Crypto fees and commissions: what they are and what they are for
the variable costs of operating with cryptocurrencies, which depend not only on each blockchain network but also on the dapps we use.
"Ethereum gas is very high..." "Trading on Solana is cheaper for me..." "I only play play-to-earn on the Binance Smart Chain due to the commissions." If you've been around the crypto ecosystem for a while, you surely hear these kinds of phrases very often.
Commissions are amounts paid when operating with cryptocurrencies (and with other types of blockchain tools, such as NFTs), and they are a daily matter for anyone dedicated to trading, or for those who are constantly trying to optimize their token and cryptocurrency portfolios.
These amounts represent a payment for using a network or a crypto tool based on blockchain, and in general, they are allocated for its maintenance: in some cases, they cover the mining costs of operations and in others, they represent a payment for the services offered by a platform, such as an exchange.

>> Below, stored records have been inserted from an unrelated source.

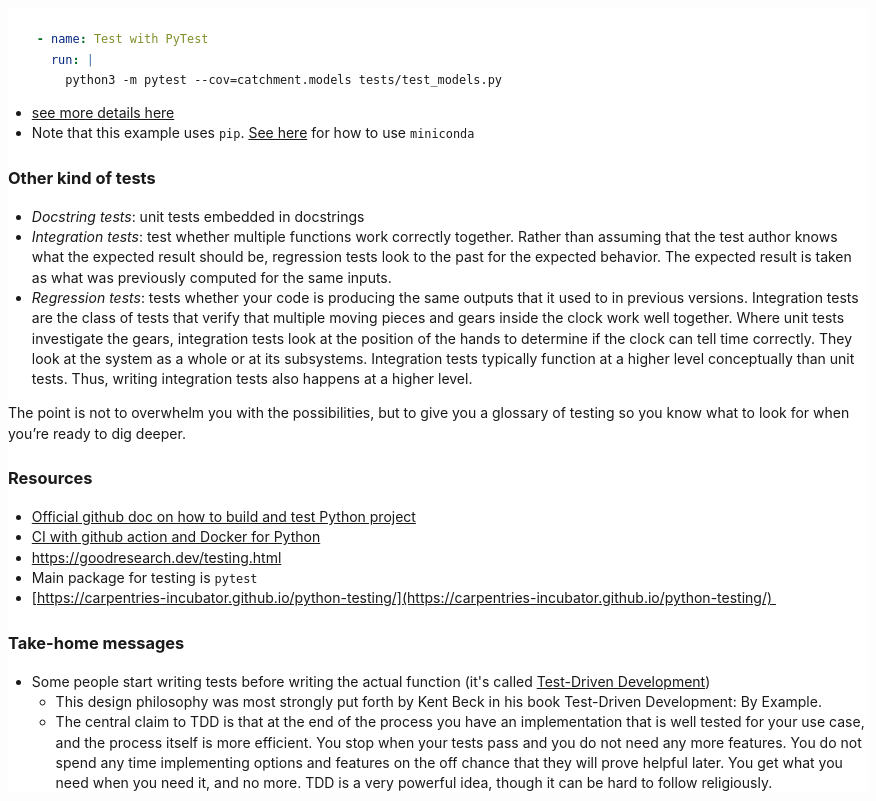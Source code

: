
 ```yaml

    - name: Test with PyTest
      run: |
        python3 -m pytest --cov=catchment.models tests/test_models.py
```

- [see more details here](https://carpentries-incubator.github.io/python-intermediate-development-earth-sciences/23-continuous-integration-automated-testing/index.html)
- Note that this example uses `pip`. [See here](https://autobencoder.com/2020-08-24-conda-actions/) for how to use `miniconda`

### Other kind of tests
- _Docstring tests_: unit tests embedded in docstrings
- _Integration tests_: test whether multiple functions work correctly together. Rather than assuming that the test author knows what the expected result should be, regression tests look to the past for the expected behavior. The expected result is taken as what was previously computed for the same inputs.
- _Regression tests_: tests whether your code is producing the same outputs that it used to in previous versions. Integration tests are the class of tests that verify that multiple moving pieces and gears inside the clock work well together. Where unit tests investigate the gears, integration tests look at the position of the hands to determine if the clock can tell time correctly. They look at the system as a whole or at its subsystems. Integration tests typically function at a higher level conceptually than unit tests. Thus, writing integration tests also happens at a higher level.


The point is not to overwhelm you with the possibilities, but to give you a glossary of testing so you know what to look for when you’re ready to dig deeper.


### Resources
- [Official github doc on how to build and test Python project](https://docs.github.com/en/actions/automating-builds-and-tests/building-and-testing-python)
- [CI with github action and Docker for Python](https://blog.allenai.org/ci-with-github-actions-for-research-code-a8460c21c6ba)
- https://goodresearch.dev/testing.html
- Main package for testing is `pytest`
- [https://carpentries-incubator.github.io/python-testing/](https://carpentries-incubator.github.io/python-testing/)   


### Take-home messages
- Some people start writing tests before writing the actual function (it's called [Test-Driven Development](https://en.wikipedia.org/wiki/Test-driven_development))
  - This design philosophy was most strongly put forth by Kent Beck in his book Test-Driven Development: By Example.
   - The central claim to TDD is that at the end of the process you have an implementation that is well tested for your use case, and the process itself is more efficient. You stop when your tests pass and you do not need any more features. You do not spend any time implementing options and features on the off chance that they will prove helpful later. You get what you need when you need it, and no more. TDD is a very powerful idea, though it can be hard to follow religiously.
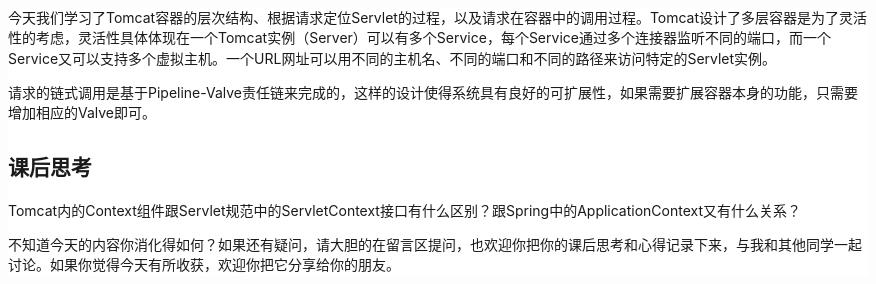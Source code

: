 今天我们学习了Tomcat容器的层次结构、根据请求定位Servlet的过程，以及请求在容器中的调用过程。Tomcat设计了多层容器是为了灵活性的考虑，灵活性具体体现在一个Tomcat实例（Server）可以有多个Service，每个Service通过多个连接器监听不同的端口，而一个Service又可以支持多个虚拟主机。一个URL网址可以用不同的主机名、不同的端口和不同的路径来访问特定的Servlet实例。

请求的链式调用是基于Pipeline-Valve责任链来完成的，这样的设计使得系统具有良好的可扩展性，如果需要扩展容器本身的功能，只需要增加相应的Valve即可。

## 课后思考

Tomcat内的Context组件跟Servlet规范中的ServletContext接口有什么区别？跟Spring中的ApplicationContext又有什么关系？

不知道今天的内容你消化得如何？如果还有疑问，请大胆的在留言区提问，也欢迎你把你的课后思考和心得记录下来，与我和其他同学一起讨论。如果你觉得今天有所收获，欢迎你把它分享给你的朋友。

Where the price of a commission comes from
Keep in mind that these commissions serve to regulate two aspects of the crypto ecosystem. On one hand, that "doing things" on blockchain networks has a cost keeps the environment better regulated and more serious. And, on the other hand, it finances a transparent system of validation and recording of operations, known as mining.
But each blockchain network chooses its protocol and mining system, and each has its own characteristics, from transaction delays and the number of security confirmations to the hardware needed to mine each network. Certain protocols are more expensive than others.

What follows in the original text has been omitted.